The next group in the Fairy Tale section were pretty short.  I liked Mark Bilgrey’s “The King’s Enemies” and found it to be a good example of a new fairy tale, although the ending was a little weak.  “The Crimson Cloak” by Zach Shephard had some good ideas, but the twist wasn’t very surprising.  Dick Baldwin’s “The Lute Player and the Mask” had a nice punch, although you could see it coming as well.  “Payment”  by Alfred J. Vickers III was flash fiction, dealing with a fairy tale we’d seen in an earlier story.

“Out of Time” by Manny Fishberg closes out the fairy tale section.  It’s a longer story, and offers a chilling twist on what a mother would do for her dying daughter.  It was one of the stronger stories in the issue.

There were two nonthemed selections.  Both were disappointing.  “As Fleas” by John Koons is a preachy little vignette that hits you over the head with the message.  Coming in a what would probably be considered short story length is “Black Poppy” by David W. Amendola.  Set in the 1920s or thereabouts, it concerns a brilliant professor of history who gets his hands on some dried and ground black poppy and tries to recreate a series of experiments described in one of his grimoires.  Of course he comes to a bad end.  Although competently written, there was nothing here that we haven’t seen multiple times before and certainly nothing original.  The most interesting character to me was the shop keeper who procured the poppy for the professor.

Additional features included some mini-interviews about fairy tales with Ramsey Campbell, Jessica Amanda Salmonson, Elizabeth Bear, and Orrin Grey, full interviews with Tessa Farmer and J. David Spurlock (this one concerning Margaret Brundage), and poetry by Carole Bugge`, Jill Bauman, Andrew J. Wilson, and Arinn Dembo.  I enjoyed the poetry, but because the poems were all short, I won’t comment on them individually.  There was an editorial, a book review column, a look at how the cover design for this issue evolved (a feature that should be kept), and a brief history of the magazine by Darrell Schweitzer that probably won’t appeal to fans of Ann Vandermeer.  Many of the stories were illustrated, by a variety of artists.  The only complaint I had about the illustrations was I couldn’t resize the font on my ereader without it freezing up when I came to an illustration, forcing me to read on a backlit screen.
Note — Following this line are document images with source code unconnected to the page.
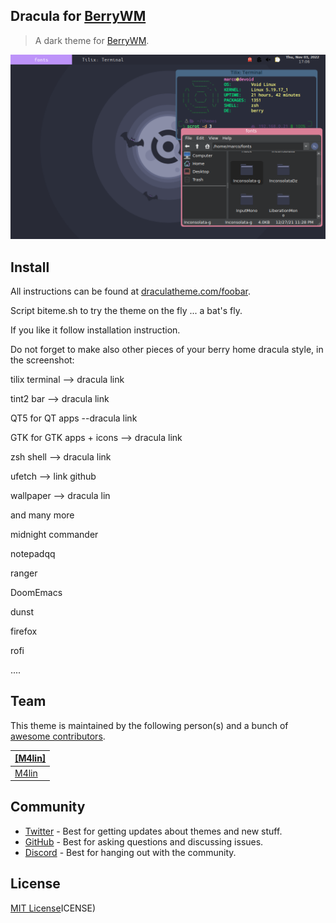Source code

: ## Dracula for [BerryWM](https://berrywm.org/)

> A dark theme for [BerryWM](https://berrywm.org/).

![Screenshot](./screenshot.png)

## Install

All instructions can be found at [draculatheme.com/foobar](https://draculatheme.com/foobar).

Script biteme.sh to try the theme on the fly ... a bat's fly.

If you like it follow installation instruction.

Do not forget to make also other pieces of your berry home dracula style, in the screenshot:

tilix terminal --> dracula link

tint2 bar --> dracula link

QT5 for QT apps --dracula link

GTK for GTK apps + icons --> dracula link

zsh shell --> dracula link

ufetch --> link github

wallpaper --> dracula lin

and many more

midnight commander

notepadqq

ranger

DoomEmacs

dunst

firefox

rofi

....


## Team

This theme is maintained by the following person(s) and a bunch of [awesome contributors](https://github.com/dracula/foobar/graphs/contributors).

| [[M4lin]](https://github.com/m4lin) |
| ---------------------------------------------------------------------------------------- |
| [M4lin](https://github.com/m4lin)                                               |

## Community

- [Twitter](https://twitter.com/draculatheme) - Best for getting updates about themes and new stuff.
- [GitHub](https://github.com/dracula/dracula-theme/discussions) - Best for asking questions and discussing issues.
- [Discord](https://draculatheme.com/discord-invite) - Best for hanging out with the community.

## License

[MIT License](./LICENSE)ICENSE)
So how do I rate this issue of Weird Tales overall?  It’s certainly worth reading, even if I did find aspects of it disappointing.  I expect Peter Beagle’s story to be included in some of next year’s Year’s Best anthologies.  The nonfiction and poetry are good and should be kept, but they aren’t why most people read the magazine.  With that in mind, please indulge me the liberty to make a few comments in general.

Weird Tales # 360

First, I preferred the previous issue to this one.  A large part of that is a matter of personal taste.  Not all of the fairy tale treatments were my cup of tea, although there was only one I completely disliked.  I also thought a couple of them stretched the definition of fairy tale a bit, but that’s a minor quibble.  I realize that any fiction publication has to appeal to a broad base of readers, and as a consequence needs to have a diverse selection of fiction.  I consider an editor to have done his/her job if that’s the case regardless of how many stories I personally like.  For the most part I think that’s the case here.
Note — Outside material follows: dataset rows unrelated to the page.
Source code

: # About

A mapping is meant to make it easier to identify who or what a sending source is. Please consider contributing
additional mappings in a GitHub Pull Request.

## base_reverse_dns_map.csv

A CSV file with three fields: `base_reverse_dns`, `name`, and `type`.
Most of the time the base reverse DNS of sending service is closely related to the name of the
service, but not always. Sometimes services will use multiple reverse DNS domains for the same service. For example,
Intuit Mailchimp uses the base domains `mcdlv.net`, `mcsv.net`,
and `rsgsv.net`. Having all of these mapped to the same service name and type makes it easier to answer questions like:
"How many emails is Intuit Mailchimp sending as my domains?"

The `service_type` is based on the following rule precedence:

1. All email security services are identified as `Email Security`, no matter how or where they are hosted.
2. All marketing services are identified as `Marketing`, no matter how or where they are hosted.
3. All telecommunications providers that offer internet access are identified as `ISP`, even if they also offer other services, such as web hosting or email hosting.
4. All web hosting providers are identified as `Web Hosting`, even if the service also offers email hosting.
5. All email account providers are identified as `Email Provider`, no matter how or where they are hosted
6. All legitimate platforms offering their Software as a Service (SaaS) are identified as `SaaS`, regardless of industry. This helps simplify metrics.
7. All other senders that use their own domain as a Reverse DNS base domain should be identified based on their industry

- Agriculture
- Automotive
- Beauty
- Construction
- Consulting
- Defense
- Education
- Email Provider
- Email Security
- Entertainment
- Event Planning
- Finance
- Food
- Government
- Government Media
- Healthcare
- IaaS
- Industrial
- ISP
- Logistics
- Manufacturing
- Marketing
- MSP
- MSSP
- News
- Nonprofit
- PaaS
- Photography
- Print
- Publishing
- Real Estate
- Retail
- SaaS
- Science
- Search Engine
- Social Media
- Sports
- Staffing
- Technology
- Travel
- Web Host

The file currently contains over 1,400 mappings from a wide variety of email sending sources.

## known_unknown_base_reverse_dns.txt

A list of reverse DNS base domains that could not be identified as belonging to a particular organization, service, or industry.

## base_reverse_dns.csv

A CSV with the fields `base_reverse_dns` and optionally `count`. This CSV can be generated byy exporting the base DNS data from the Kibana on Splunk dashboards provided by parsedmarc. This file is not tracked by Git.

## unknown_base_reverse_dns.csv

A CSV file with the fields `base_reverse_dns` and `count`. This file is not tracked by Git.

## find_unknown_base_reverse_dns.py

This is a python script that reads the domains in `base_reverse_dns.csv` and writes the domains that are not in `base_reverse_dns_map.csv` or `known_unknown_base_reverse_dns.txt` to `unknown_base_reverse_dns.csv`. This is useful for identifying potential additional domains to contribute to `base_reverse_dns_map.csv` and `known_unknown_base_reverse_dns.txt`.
However, I hope the high number of short-shorts and flash fiction is a function of the fairy tale theme rather than an indication of the direction Weird Tales is going.  This many in one place, they start to feel gimicky.  I thought most of the stronger stories were the longer ones.
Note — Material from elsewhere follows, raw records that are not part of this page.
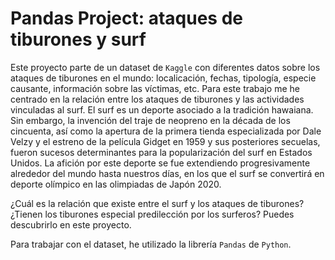 # Pandas Project: ataques de tiburones y surf

Este proyecto parte de un dataset de `Kaggle` con diferentes datos sobre los ataques de tiburones en el mundo: localicación, fechas, tipología, especie causante, información sobre las víctimas, etc. Para este trabajo me he centrado en la relación entre los ataques de tiburones y las actividades vinculadas al surf.
El surf es un deporte asociado a la tradición hawaiana. Sin embargo, la invención del traje de neopreno en la década de los cincuenta, así como la apertura de la primera tienda especializada por Dale Velzy y el estreno de la película Gidget en 1959 y sus posteriores secuelas, fueron sucesos determinantes para la popularización del surf en Estados Unidos.
La afición por este deporte se fue extendiendo progresivamente alrededor del mundo hasta nuestros días, en los que el surf se convertirá en deporte olímpico en las olimpiadas de Japón 2020.

¿Cuál es la relación que existe entre el surf y los ataques de tiburones? ¿Tienen los tiburones especial predilección por los surferos? Puedes descubrirlo en este proyecto.

Para trabajar con el dataset, he utilizado la librería `Pandas` de `Python`.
Second, while I like the idea of each issue having a theme as well as containing unthemed stories, it’s a pretty tricky tightrope act to pull off.  On the one side, a particular theme may cause someone to buy the magazine who wouldn’t otherwise.  On the other, the editor risks alienating some potential readers if the theme isn’t to their tastes, especially if this is the case for more than one issue.  This is where a strong selection of unthemed stories comes in, to provide that balance.  I don’t think this issue succeeds in the balance.  There were only two items in the unthemed section, and really, only one of them was an actual story with things like characters.  In my opinion, for what little it’s worth, the number of stories that relate to the theme and those that don’t should be about equal.  That way if a particular theme doesn’t appeal to some readers, they will still feel they are getting their money’s worth.  The same for those who are drawn to a particular theme but aren’t fond of some of the unthemed tales. 

I think the fantasy field needs a publication like Weird Tales. The magazine has always defined itself as the place where fiction that couldn’t find a home anywhere else could be published.  Some people have accused it of straying from that to publish the type of fiction it published during its heydey while ignoring some of the more innovative work being done now.  I submit that while there is some truth in accusation, there aren’t many major markets carrying on the tradition begun in the classic issues of Weird Tales.  There’s room for stories in the vein of Lovecraft, Howard, Smith, and Quinn, and there’s room for new and innovative weird fiction as well.  The key, as I said earlier, is balance.

I haven’t agreed with every decision Marvin Kaye has made since taking the editorial reigns, but I still support the magazine.  I want it to survive and prosper and thrive.  To that end, I will speak up when I think it isn’t up to the level it should be.  As I will when I think it is. This issue falls in the middle.  By and large, I think the magazine is heading in the right direction with its theme approach.  Hopefully the business side of things will improve to the point that we’ll be able to read it more often.